Good Morning Friends. Today I have turned the blog over to popular Lesfic author, Linda Bates. She is here discussing interesting things from her life. Come on and bring your friends and join us. You are going to love this woman. I have included the link to my review for It Drew Pale. Be sure to check it out. Now let’s introduce Linda Bates!
Click hyperlink for It Drew Pale review.
Hi! I’m Linda Bates, and I live and work in the north of the UK. It’s a very beautiful, and sought-after destination for outdoor enthusiasts, and was once voted the best place in England to bring your little ones. It offers some breath-taking mountains with, in my opinion, the best lakes in the world in its hidden valley’s. I guess that is why it is called the Lake District. I love to walk the fells in the summer. My days of traversing Scafell Pike, and the sister hills, in winter are past, but I still enjoy a good wander in the wildernesses around where I live.
I’m originally from Yorkshire, but I travelled the world a little, and lived at one point in a part of war-torn Africa, dodging mortars and automatic machine gun bullets. I know what it is like growing up in the middle of political conflict, and how easy it is for someone in the western world to form opinions based on biased reporting. It’s much like in the old American West, where some of my historical books have their foundation.
I have a third Western in the making, already having ‘American Dream’ and It Drew Pale out in print. It Drew Pale was already written, or half written, when I decided to self-publish. It has all the olde worlde charm of a good western, with gritty, female characters who can live in a world without men doing it for them. Something I noticed in my halcyon days of youth in all the John Ford Westerns was the predominant male adventurer, always getting the girl. This is what spurred me on – to coin a phrase – to writing about women finally being ramrod and turning the tables on male dominance. I love that woman gets woman, and so I wrote books I wanted to see on the market. In my younger days, there was little lesbian literature. Now there’s a lot more. I did not publish my books then. I waited a bit longer. Imagine a world without ePub? LOL.
I was studying some book designs for It Drew Pale, and came up with the hat on a boot. It was cutesy and tongue-in-cheek, so I placed it inside a light blue background, and came up with a typical western theme, but with an amusing twist. I like to think my westerns, although seriously considered, are mostly for amusement, and full of gentle persuasion. I let it loose, born out of American Dream. Jack is a character full of charm, romantic notions, but a hard edge of pure grit most girls are aware they have, yet are loathe at times to explore.
When I am not working on books, I am writing for the local newspaper, or editing works people send to me. I had a book signing recently at our local library which was a fun and learning experience for me. It was lovely to talk about my books and to express to others the reasons why I write the way I do. I’m what is commonly termed ‘a driven writer’. I was passively unaware of the title, of course, as one thinks of oneself as an individual, but if the cap fits, as they say…

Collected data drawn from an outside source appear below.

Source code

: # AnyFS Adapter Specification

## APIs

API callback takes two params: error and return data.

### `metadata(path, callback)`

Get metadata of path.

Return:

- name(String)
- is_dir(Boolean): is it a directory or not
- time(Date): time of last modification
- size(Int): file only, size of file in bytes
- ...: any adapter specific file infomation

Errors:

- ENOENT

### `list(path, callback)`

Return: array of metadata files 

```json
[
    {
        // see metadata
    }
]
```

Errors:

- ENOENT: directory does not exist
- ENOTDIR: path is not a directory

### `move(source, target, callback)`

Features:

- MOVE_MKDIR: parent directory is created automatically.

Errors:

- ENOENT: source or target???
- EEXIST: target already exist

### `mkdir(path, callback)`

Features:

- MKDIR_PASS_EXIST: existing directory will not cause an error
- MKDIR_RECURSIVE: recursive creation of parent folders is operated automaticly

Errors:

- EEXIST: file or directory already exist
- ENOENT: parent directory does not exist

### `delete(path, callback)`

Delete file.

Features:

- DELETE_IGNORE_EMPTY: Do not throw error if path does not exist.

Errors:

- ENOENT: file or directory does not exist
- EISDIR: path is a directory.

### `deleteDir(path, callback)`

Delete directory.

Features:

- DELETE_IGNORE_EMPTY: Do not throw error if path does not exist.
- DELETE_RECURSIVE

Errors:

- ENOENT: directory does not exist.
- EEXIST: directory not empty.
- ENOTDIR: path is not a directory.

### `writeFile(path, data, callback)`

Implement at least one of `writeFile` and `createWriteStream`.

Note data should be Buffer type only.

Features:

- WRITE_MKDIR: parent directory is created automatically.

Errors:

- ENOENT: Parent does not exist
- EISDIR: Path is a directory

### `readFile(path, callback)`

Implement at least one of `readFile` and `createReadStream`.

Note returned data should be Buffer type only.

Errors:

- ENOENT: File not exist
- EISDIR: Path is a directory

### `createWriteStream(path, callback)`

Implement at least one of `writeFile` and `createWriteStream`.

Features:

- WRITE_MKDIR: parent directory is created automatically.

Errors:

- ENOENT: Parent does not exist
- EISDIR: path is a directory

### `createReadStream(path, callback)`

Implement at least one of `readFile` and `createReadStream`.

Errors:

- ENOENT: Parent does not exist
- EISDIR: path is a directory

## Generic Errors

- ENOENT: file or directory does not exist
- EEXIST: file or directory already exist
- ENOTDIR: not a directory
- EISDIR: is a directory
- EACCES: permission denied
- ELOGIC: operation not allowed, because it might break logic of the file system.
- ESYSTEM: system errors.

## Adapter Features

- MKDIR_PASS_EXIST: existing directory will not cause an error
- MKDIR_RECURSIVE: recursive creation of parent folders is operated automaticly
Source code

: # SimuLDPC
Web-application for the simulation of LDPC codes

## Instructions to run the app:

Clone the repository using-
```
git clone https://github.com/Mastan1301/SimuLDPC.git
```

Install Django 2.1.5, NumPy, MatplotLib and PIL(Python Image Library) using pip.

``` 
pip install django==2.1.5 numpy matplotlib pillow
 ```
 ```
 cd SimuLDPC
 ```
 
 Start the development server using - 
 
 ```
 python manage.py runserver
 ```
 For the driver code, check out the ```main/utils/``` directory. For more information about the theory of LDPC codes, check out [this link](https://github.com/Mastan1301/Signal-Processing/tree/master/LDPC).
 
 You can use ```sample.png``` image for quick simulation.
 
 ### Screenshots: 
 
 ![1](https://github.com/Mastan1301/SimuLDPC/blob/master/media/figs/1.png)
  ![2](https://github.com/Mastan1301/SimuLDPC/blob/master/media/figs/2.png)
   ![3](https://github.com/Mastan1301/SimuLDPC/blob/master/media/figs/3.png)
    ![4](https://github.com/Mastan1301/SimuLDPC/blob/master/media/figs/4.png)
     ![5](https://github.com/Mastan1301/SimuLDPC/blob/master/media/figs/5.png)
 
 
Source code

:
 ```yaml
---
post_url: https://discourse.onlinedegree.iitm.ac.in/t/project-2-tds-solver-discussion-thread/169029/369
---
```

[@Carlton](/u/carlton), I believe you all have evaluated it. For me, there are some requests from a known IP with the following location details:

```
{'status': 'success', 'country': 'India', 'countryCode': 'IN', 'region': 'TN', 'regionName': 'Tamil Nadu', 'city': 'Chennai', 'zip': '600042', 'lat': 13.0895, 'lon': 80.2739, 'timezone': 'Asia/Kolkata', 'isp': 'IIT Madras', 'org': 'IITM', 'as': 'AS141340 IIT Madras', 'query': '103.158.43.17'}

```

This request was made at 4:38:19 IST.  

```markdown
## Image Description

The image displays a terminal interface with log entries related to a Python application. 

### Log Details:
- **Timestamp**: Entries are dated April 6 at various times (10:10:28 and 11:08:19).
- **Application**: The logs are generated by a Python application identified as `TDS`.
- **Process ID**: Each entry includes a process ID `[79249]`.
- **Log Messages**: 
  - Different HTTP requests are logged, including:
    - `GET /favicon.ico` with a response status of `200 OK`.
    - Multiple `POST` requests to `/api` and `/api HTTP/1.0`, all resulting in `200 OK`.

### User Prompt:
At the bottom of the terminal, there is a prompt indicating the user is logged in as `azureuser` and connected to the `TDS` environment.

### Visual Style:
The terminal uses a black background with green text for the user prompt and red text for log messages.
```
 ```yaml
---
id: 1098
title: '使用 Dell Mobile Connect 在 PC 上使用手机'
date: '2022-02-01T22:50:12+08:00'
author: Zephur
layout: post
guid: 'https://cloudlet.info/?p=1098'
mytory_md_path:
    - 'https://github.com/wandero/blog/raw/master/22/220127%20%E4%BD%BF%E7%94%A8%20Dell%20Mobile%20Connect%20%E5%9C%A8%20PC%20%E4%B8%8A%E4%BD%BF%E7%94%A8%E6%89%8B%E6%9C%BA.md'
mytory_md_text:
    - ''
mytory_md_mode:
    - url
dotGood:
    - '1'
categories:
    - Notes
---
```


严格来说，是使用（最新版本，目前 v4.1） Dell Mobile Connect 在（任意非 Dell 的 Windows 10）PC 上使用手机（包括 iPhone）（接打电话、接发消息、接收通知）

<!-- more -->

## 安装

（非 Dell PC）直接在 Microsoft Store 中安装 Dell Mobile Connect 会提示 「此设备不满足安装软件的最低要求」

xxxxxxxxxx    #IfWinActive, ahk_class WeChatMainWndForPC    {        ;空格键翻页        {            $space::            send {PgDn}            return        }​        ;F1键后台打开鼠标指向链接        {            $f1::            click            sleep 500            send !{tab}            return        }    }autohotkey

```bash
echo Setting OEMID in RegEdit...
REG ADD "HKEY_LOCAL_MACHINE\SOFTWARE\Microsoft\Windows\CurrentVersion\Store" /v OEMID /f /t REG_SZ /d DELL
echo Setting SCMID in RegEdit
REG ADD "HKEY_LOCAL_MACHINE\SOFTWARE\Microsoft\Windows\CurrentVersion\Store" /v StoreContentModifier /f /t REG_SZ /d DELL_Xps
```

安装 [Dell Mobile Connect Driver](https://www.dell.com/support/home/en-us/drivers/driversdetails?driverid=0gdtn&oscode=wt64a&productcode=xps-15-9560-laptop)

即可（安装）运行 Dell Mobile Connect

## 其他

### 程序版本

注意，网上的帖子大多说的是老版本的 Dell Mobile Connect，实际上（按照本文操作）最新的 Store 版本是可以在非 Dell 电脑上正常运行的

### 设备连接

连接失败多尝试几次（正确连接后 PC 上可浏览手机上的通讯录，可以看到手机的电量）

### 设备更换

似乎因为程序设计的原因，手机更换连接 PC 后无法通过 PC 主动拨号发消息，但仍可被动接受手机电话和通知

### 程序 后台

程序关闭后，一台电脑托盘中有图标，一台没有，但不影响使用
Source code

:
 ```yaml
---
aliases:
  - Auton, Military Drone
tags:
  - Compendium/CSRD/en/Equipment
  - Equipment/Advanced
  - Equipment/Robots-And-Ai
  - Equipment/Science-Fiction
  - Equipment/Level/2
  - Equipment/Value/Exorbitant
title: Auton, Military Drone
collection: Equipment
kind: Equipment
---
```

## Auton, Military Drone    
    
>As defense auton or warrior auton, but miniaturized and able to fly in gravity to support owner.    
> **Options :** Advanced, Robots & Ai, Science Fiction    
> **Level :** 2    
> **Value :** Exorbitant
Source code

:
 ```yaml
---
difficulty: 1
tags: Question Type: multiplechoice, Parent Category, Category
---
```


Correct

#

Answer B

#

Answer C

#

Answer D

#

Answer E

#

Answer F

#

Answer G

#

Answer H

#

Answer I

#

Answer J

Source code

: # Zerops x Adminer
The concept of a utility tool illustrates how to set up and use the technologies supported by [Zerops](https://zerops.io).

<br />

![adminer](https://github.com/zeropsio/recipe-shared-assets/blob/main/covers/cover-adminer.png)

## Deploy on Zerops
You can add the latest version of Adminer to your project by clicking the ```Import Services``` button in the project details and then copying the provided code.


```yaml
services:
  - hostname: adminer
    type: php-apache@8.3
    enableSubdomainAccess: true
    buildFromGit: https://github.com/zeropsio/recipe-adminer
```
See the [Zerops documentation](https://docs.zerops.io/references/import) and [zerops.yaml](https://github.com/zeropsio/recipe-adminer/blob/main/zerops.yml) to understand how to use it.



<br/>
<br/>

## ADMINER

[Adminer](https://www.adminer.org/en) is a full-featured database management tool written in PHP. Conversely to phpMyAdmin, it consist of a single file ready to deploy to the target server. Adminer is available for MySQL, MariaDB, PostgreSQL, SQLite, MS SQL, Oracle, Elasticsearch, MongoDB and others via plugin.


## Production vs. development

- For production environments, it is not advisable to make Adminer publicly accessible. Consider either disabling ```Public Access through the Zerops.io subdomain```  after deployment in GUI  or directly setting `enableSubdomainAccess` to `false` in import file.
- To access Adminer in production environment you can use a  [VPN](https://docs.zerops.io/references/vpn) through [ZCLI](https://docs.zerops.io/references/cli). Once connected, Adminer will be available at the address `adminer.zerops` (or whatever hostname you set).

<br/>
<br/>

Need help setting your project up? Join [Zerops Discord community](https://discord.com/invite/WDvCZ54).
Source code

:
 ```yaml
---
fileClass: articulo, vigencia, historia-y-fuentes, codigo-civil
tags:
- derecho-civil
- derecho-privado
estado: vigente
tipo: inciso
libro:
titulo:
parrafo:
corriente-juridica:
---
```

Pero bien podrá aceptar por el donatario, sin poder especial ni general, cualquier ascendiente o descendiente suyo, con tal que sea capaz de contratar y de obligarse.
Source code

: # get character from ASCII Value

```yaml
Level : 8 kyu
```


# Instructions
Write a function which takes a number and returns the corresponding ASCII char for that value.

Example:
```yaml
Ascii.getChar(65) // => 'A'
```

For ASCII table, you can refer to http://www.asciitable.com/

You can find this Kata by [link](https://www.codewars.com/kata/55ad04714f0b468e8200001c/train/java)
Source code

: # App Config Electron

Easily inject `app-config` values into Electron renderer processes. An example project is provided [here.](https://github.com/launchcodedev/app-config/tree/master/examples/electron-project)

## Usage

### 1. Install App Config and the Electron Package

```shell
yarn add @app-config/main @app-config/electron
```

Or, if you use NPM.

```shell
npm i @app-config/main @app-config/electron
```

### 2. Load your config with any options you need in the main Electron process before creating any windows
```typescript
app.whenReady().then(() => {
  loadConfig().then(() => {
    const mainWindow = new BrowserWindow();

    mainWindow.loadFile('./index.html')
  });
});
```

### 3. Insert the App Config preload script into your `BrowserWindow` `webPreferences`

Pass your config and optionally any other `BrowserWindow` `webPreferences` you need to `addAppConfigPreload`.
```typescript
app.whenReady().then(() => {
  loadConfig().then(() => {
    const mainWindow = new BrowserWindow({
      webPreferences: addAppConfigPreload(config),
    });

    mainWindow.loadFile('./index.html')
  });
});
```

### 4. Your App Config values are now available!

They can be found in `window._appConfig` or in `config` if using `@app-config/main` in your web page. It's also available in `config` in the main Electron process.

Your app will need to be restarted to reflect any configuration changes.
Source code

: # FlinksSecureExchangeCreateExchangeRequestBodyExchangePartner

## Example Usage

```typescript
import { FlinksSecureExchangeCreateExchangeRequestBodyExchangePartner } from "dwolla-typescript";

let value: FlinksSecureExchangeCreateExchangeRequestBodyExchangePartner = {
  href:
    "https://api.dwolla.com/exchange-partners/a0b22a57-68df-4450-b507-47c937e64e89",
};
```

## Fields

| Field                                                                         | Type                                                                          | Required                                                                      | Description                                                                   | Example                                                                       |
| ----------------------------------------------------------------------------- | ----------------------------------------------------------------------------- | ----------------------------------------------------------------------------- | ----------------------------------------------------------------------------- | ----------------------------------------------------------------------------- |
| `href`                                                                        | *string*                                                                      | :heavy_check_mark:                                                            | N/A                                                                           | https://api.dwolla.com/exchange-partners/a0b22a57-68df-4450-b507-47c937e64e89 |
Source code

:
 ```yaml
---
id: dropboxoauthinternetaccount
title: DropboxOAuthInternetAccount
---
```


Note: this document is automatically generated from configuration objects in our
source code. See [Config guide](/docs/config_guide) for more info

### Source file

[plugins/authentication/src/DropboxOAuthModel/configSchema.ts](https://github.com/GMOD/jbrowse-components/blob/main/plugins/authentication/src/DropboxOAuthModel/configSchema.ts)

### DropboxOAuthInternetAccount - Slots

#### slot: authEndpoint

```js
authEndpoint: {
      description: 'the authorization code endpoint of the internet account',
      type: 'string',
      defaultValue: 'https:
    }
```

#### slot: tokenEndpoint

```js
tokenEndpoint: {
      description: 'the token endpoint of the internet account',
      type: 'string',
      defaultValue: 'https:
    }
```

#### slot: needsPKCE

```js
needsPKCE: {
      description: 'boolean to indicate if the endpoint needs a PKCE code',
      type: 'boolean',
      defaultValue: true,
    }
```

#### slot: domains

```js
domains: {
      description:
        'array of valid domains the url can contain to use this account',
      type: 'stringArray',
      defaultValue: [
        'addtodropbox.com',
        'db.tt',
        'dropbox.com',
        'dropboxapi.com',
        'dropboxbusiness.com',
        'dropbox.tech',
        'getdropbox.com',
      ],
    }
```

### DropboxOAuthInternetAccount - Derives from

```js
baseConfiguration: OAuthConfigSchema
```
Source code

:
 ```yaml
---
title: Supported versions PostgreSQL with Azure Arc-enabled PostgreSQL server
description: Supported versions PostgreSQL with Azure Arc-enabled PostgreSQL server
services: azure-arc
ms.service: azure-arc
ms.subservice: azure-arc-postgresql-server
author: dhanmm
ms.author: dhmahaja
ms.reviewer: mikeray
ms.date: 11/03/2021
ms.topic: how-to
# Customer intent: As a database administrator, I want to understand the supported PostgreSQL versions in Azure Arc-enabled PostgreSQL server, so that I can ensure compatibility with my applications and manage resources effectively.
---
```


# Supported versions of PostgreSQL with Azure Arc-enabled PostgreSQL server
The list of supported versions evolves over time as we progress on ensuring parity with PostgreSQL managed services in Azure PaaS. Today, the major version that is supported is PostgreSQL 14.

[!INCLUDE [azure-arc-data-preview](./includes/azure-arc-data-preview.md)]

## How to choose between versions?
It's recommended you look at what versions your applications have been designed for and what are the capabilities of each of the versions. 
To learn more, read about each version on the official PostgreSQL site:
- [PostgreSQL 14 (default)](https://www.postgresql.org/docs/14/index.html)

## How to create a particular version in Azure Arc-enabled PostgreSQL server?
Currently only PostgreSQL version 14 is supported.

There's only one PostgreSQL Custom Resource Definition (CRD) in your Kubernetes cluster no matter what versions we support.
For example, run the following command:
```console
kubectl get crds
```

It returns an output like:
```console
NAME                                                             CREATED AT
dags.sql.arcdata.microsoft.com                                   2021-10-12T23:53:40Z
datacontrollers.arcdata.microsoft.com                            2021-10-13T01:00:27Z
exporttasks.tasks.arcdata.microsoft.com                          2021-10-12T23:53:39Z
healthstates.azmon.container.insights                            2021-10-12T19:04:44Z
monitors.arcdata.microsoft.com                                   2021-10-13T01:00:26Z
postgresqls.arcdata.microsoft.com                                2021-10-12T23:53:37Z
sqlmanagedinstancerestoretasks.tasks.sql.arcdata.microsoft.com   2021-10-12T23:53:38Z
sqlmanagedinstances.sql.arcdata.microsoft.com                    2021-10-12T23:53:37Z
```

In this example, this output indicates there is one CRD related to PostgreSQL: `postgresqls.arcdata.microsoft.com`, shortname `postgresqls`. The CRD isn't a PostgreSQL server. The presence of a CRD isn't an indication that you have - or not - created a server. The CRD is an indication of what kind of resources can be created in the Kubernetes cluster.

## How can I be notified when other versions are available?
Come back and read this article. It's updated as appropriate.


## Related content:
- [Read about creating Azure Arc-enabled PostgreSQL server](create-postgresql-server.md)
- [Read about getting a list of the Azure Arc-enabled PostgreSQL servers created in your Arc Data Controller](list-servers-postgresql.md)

If I am not doing all those other things, I am keeping house and home together, and I live with my partner and two cats. I wrote about my rescue kitties, too, but I chose to go paper copy with my affectionately termed ‘kitty book’ “Two Tuxedos and Five Peas on a Plate”. It is only available through me, or the British Library, who now own five copies of the original script, officially! I may release this, too, in eBook format, but not yet. I want to keep it to myself for a while longer – writers will understand that bit!
I laugh at New Year Resolution time! It’s a difficult one. Once you have made a resolution, you are duty bound to stick to it, or feel a failure if you don’t. I don’t commit that easily any more. I realise the trait of human frailty. It’s a burden on your already stretched resources to act a certain way, probably driven by fashion or tradition, I would say. If you are going to promise something, be careful what you promise – remember John’s head on a platter, because a certain king promised to deliver before he realised what was at stake? It’s okay to make resolutions if you have a personal goal that is achievable, but making promises you can’t keep is wearisome; and almost always leads you down the same old road of broken and shattered dreams; the non-American kind.
I broke with tradition a few Christmases ago. This was mainly due to dietary constraints, and the need to have something a little lighter after all that gorging on turkey! I like to have Eton Mess as an alternative. It is decadent, full of whipped, fresh Devon cream, yet it is lighter than the trad-Xmas pudding. All the stodge, larger portions, are all synonymous to the season, but I realised that although I was making a Christmas Pudding, I was not eating it. And this is how it went…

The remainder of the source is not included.